(Beginning of Information given)
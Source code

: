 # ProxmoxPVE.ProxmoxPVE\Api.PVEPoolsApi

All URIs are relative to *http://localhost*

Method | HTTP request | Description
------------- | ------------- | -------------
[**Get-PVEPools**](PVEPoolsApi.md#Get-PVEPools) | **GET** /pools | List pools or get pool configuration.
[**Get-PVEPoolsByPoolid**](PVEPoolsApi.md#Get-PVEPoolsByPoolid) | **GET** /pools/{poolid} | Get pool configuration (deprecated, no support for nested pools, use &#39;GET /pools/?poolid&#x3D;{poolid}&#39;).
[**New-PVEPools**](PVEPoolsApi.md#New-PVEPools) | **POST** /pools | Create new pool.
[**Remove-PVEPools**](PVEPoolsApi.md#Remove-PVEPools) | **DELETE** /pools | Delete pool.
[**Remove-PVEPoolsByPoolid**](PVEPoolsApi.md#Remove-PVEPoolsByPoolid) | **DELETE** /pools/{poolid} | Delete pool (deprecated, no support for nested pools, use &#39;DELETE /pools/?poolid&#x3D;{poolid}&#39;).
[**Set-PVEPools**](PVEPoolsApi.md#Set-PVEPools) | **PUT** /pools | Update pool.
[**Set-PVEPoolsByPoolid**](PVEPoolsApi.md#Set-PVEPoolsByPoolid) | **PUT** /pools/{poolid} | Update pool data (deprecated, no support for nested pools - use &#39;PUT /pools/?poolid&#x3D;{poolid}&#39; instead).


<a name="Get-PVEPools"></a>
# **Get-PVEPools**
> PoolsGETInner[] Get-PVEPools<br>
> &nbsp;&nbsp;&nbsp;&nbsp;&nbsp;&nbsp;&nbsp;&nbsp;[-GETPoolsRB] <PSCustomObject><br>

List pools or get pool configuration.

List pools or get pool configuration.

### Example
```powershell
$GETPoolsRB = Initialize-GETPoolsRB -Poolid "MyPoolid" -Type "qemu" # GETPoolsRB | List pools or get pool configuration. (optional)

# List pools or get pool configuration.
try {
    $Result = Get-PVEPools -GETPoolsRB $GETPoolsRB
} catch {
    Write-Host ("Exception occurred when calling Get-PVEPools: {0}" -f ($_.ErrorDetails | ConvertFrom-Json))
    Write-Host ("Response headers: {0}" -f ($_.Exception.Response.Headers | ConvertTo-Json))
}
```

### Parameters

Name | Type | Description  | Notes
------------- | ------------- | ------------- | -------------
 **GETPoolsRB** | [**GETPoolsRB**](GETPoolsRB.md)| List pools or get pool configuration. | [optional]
(End of Information given)
# Task directions
For the records above, state how many lines contain "Remove". Add nothing to the number.

# Exercise solution
2